Without any pictures, output the records exactly as they are.

◆ ◆ ◆ ◆ ◆ ◆ ◆

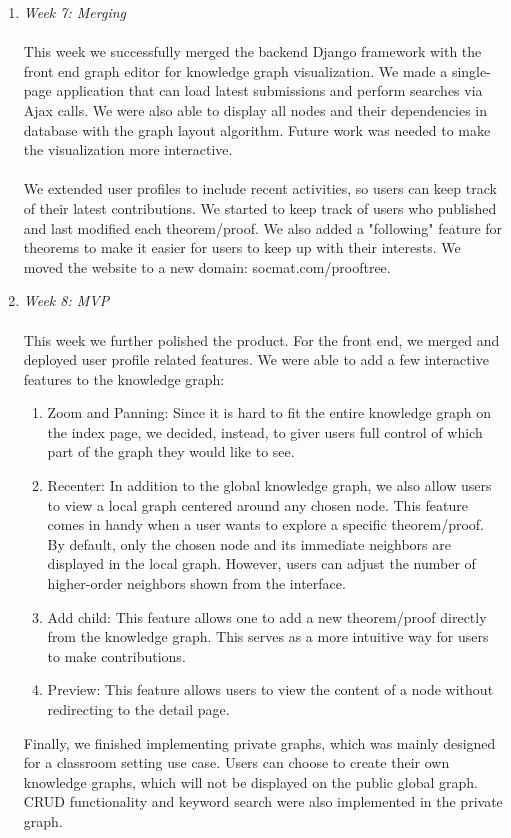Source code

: \documentclass{acm_proc_article-sp}
\begin{document}
\begin{enumerate}
\item \emph{Week 7:  Merging}\\\\
This week we successfully merged the backend Django framework with the front end graph editor for knowledge graph visualization. We made a single-page application that can load latest submissions and perform searches via Ajax calls. We were also able to display all nodes and their dependencies in database with the graph layout algorithm. Future work was needed to make the visualization more interactive. \\\\
We extended user profiles to include recent activities, so users can keep track of their latest contributions. We started to keep track of users who published and last modified each theorem/proof. We also added a "following" feature for theorems to make it easier for users to keep up with their interests.  We moved the website to a new domain: socmat.com/prooftree.\\


\item \emph{Week 8: MVP}\\\\
This week we further polished the product. For the front end, we merged and deployed user profile related features. We were able to add a few interactive features to the knowledge graph:
\begin{enumerate}
\item Zoom and Panning: Since it is hard to fit the entire knowledge graph on the index page, we decided, instead, to giver users full control of which part of the graph they would like to see. 
\item Recenter: In addition to the global knowledge graph, we also allow users to view a local graph centered around any chosen node. This feature comes in handy when a user wants to explore a specific theorem/proof. By default, only the chosen node and its immediate neighbors are displayed in the local graph. However, users can adjust the number of higher-order neighbors shown from the interface.
\item Add child: This feature allows one to add a new theorem/proof directly from the knowledge graph. This serves as a more intuitive way for users to make contributions. 
\item Preview: This feature allows users to view the content of a node without redirecting to the detail page.
\end{enumerate}

Finally, we finished implementing private graphs, which was mainly designed for a classroom setting use case. Users can choose to create their own knowledge graphs, which will not be displayed on the public global graph. CRUD functionality and keyword search were also implemented in the private graph. 

\end{enumerate}
\end{document}
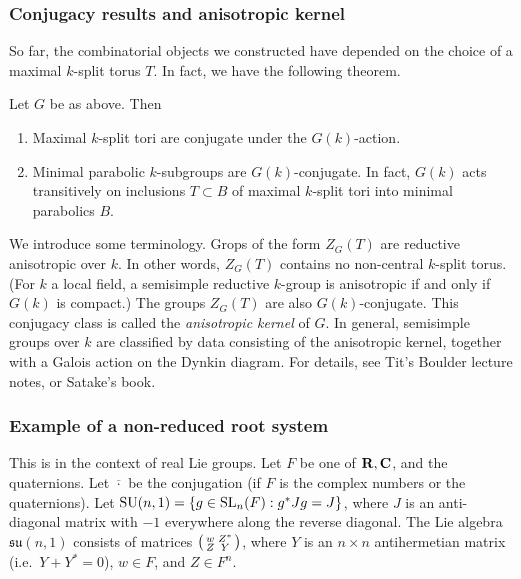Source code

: \subsubsection{Conjugacy results and anisotropic kernel}

So far, the combinatorial objects we constructed have depended on the choice of 
a maximal $k$-split torus $T$. In fact, we have the following theorem. 

\begin{theo}
Let $G$ be as above. Then 
\begin{enumerate}
  \item Maximal $k$-split tori are conjugate under the $G(k)$-action. 
  \item Minimal parabolic $k$-subgroups are $G(k)$-conjugate. In fact, 
    $G(k)$ acts transitively on inclusions $T\subset B$ of maximal $k$-split 
    tori into minimal parabolics $B$. 
\end{enumerate}
\end{theo}

We introduce some terminology. Grops of the form $Z_G(T)$ are reductive anisotropic 
over $k$. In other words, $Z_G(T)$ contains no non-central $k$-split torus. (For 
$k$ a local field, a semisimple 
reductive $k$-group is anisotropic if and only if $G(k)$ is compact.) The groups 
$Z_G(T)$ are also $G(k)$-conjugate. This conjugacy class is called the 
\emph{anisotropic kernel} of $G$. In general, semisimple groups over $k$ are 
classified by data consisting of the anisotropic kernel, together with a 
Galois action on the Dynkin diagram. For details, see Tit's Boulder lecture 
notes, or Satake's book. 


\subsubsection{Example of a non-reduced root system}

This is in the context of real Lie groups. Let $F$ be one of $\mathbf{R},\mathbf{C}$, and 
the quaternions. Let $\overline{\cdot}$ be the conjugation (if $F$ is the 
complex numbers or the quaternions). Let 
$\operatorname{SU}(n,1) = \{g\in \operatorname{SL}_n(F):g^\ast J g=J\}$, where 
$J$ is an anti-diagonal matrix with $-1$ everywhere along the reverse 
diagonal. The Lie algebra $\mathfrak{su}(n,1)$ consists of matrices 
$\bigl(\begin{smallmatrix} w & Z^\ast \\ Z & Y \end{smallmatrix} \bigr)$, where $Y$ is an $n\times n$ antihermetian matrix 
(i.e.\ $Y+Y^\ast=0$), $w\in F$, and $Z\in F^n$. 

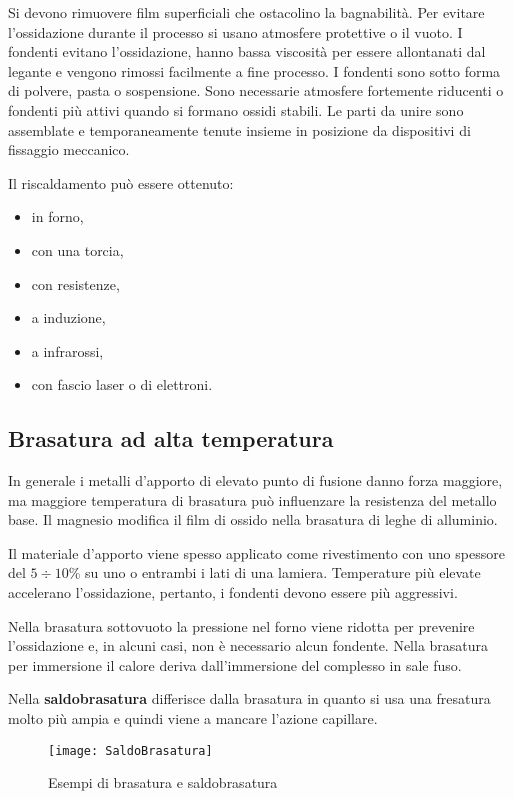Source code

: Si devono rimuovere film superficiali che ostacolino la bagnabilità.
Per evitare l'ossidazione durante il processo si usano atmosfere protettive o il vuoto.
I fondenti evitano l'ossidazione, hanno bassa viscosità per essere allontanati dal legante e vengono rimossi facilmente a fine processo.
I fondenti sono sotto forma di polvere, pasta o sospensione.
Sono necessarie atmosfere fortemente riducenti o fondenti più attivi quando si formano ossidi stabili.
Le parti da unire sono assemblate e temporaneamente tenute insieme in posizione da dispositivi di fissaggio meccanico.

Il riscaldamento può essere ottenuto:
\begin{itemize}
\item in forno,
\item con una torcia,
\item con resistenze,
\item a induzione,
\item a infrarossi,
\item con fascio laser o di elettroni.
\end{itemize}

\subsection{Brasatura ad alta temperatura}
In generale i metalli d'apporto di elevato punto di fusione danno forza maggiore, ma maggiore temperatura di brasatura può influenzare la resistenza del metallo base.
Il magnesio modifica il film di ossido nella brasatura di leghe di alluminio.

Il materiale d'apporto viene spesso applicato come rivestimento con uno spessore del $5 \div 10\%$ su uno o entrambi i lati di una lamiera.
Temperature più elevate accelerano l'ossidazione, pertanto, i fondenti devono essere più aggressivi.

Nella brasatura sottovuoto la pressione nel forno viene ridotta per prevenire l'ossidazione e, in alcuni casi, non è necessario alcun fondente.
Nella brasatura per immersione il calore deriva dall'immersione del complesso in sale fuso.

Nella \textbf{saldobrasatura} differisce dalla brasatura in quanto si usa una fresatura molto più ampia e quindi viene a mancare l'azione capillare.

\begin{figure}
\centering
\texttt{[image: SaldoBrasatura]}
\caption{Esempi di brasatura e saldobrasatura}
\label{fig:SaldoBrasatura}
\end{figure}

◆ ◆ ◆ ◆ ◆ ◆ ◆

# Task output:
Source code

: \documentclass{acm_proc_article-sp}
\begin{document}
\begin{enumerate}
\item \emph{Week 7:  Merging}\\\\
This week we successfully merged the backend Django framework with the front end graph editor for knowledge graph visualization. We made a single-page application that can load latest submissions and perform searches via Ajax calls. We were also able to display all nodes and their dependencies in database with the graph layout algorithm. Future work was needed to make the visualization more interactive. \\\\
We extended user profiles to include recent activities, so users can keep track of their latest contributions. We started to keep track of users who published and last modified each theorem/proof. We also added a "following" feature for theorems to make it easier for users to keep up with their interests.  We moved the website to a new domain: socmat.com/prooftree.\\


\item \emph{Week 8: MVP}\\\\
This week we further polished the product. For the front end, we merged and deployed user profile related features. We were able to add a few interactive features to the knowledge graph:
\begin{enumerate}
\item Zoom and Panning: Since it is hard to fit the entire knowledge graph on the index page, we decided, instead, to giver users full control of which part of the graph they would like to see. 
\item Recenter: In addition to the global knowledge graph, we also allow users to view a local graph centered around any chosen node. This feature comes in handy when a user wants to explore a specific theorem/proof. By default, only the chosen node and its immediate neighbors are displayed in the local graph. However, users can adjust the number of higher-order neighbors shown from the interface.
\item Add child: This feature allows one to add a new theorem/proof directly from the knowledge graph. This serves as a more intuitive way for users to make contributions. 
\item Preview: This feature allows users to view the content of a node without redirecting to the detail page.
\end{enumerate}

Finally, we finished implementing private graphs, which was mainly designed for a classroom setting use case. Users can choose to create their own knowledge graphs, which will not be displayed on the public global graph. CRUD functionality and keyword search were also implemented in the private graph. 

\end{enumerate}
\end{document}
Source code

: \subsubsection{Conjugacy results and anisotropic kernel}

So far, the combinatorial objects we constructed have depended on the choice of 
a maximal $k$-split torus $T$. In fact, we have the following theorem. 

\begin{theo}
Let $G$ be as above. Then 
\begin{enumerate}
  \item Maximal $k$-split tori are conjugate under the $G(k)$-action. 
  \item Minimal parabolic $k$-subgroups are $G(k)$-conjugate. In fact, 
    $G(k)$ acts transitively on inclusions $T\subset B$ of maximal $k$-split 
    tori into minimal parabolics $B$. 
\end{enumerate}
\end{theo}

We introduce some terminology. Grops of the form $Z_G(T)$ are reductive anisotropic 
over $k$. In other words, $Z_G(T)$ contains no non-central $k$-split torus. (For 
$k$ a local field, a semisimple 
reductive $k$-group is anisotropic if and only if $G(k)$ is compact.) The groups 
$Z_G(T)$ are also $G(k)$-conjugate. This conjugacy class is called the 
\emph{anisotropic kernel} of $G$. In general, semisimple groups over $k$ are 
classified by data consisting of the anisotropic kernel, together with a 
Galois action on the Dynkin diagram. For details, see Tit's Boulder lecture 
notes, or Satake's book. 


\subsubsection{Example of a non-reduced root system}

This is in the context of real Lie groups. Let $F$ be one of $\mathbf{R},\mathbf{C}$, and 
the quaternions. Let $\overline{\cdot}$ be the conjugation (if $F$ is the 
complex numbers or the quaternions). Let 
$\operatorname{SU}(n,1) = \{g\in \operatorname{SL}_n(F):g^\ast J g=J\}$, where 
$J$ is an anti-diagonal matrix with $-1$ everywhere along the reverse 
diagonal. The Lie algebra $\mathfrak{su}(n,1)$ consists of matrices 
$\bigl(\begin{smallmatrix} w & Z^\ast \\ Z & Y \end{smallmatrix} \bigr)$, where $Y$ is an $n\times n$ antihermetian matrix 
(i.e.\ $Y+Y^\ast=0$), $w\in F$, and $Z\in F^n$. 

Source code

: Si devono rimuovere film superficiali che ostacolino la bagnabilità.
Per evitare l'ossidazione durante il processo si usano atmosfere protettive o il vuoto.
I fondenti evitano l'ossidazione, hanno bassa viscosità per essere allontanati dal legante e vengono rimossi facilmente a fine processo.
I fondenti sono sotto forma di polvere, pasta o sospensione.
Sono necessarie atmosfere fortemente riducenti o fondenti più attivi quando si formano ossidi stabili.
Le parti da unire sono assemblate e temporaneamente tenute insieme in posizione da dispositivi di fissaggio meccanico.

Il riscaldamento può essere ottenuto:
\begin{itemize}
\item in forno,
\item con una torcia,
\item con resistenze,
\item a induzione,
\item a infrarossi,
\item con fascio laser o di elettroni.
\end{itemize}

\subsection{Brasatura ad alta temperatura}
In generale i metalli d'apporto di elevato punto di fusione danno forza maggiore, ma maggiore temperatura di brasatura può influenzare la resistenza del metallo base.
Il magnesio modifica il film di ossido nella brasatura di leghe di alluminio.

Il materiale d'apporto viene spesso applicato come rivestimento con uno spessore del $5 \div 10\%$ su uno o entrambi i lati di una lamiera.
Temperature più elevate accelerano l'ossidazione, pertanto, i fondenti devono essere più aggressivi.

Nella brasatura sottovuoto la pressione nel forno viene ridotta per prevenire l'ossidazione e, in alcuni casi, non è necessario alcun fondente.
Nella brasatura per immersione il calore deriva dall'immersione del complesso in sale fuso.

Nella \textbf{saldobrasatura} differisce dalla brasatura in quanto si usa una fresatura molto più ampia e quindi viene a mancare l'azione capillare.

\begin{figure}
\centering
\texttt{[image: SaldoBrasatura]}
\caption{Esempi di brasatura e saldobrasatura}
\label{fig:SaldoBrasatura}
\end{figure}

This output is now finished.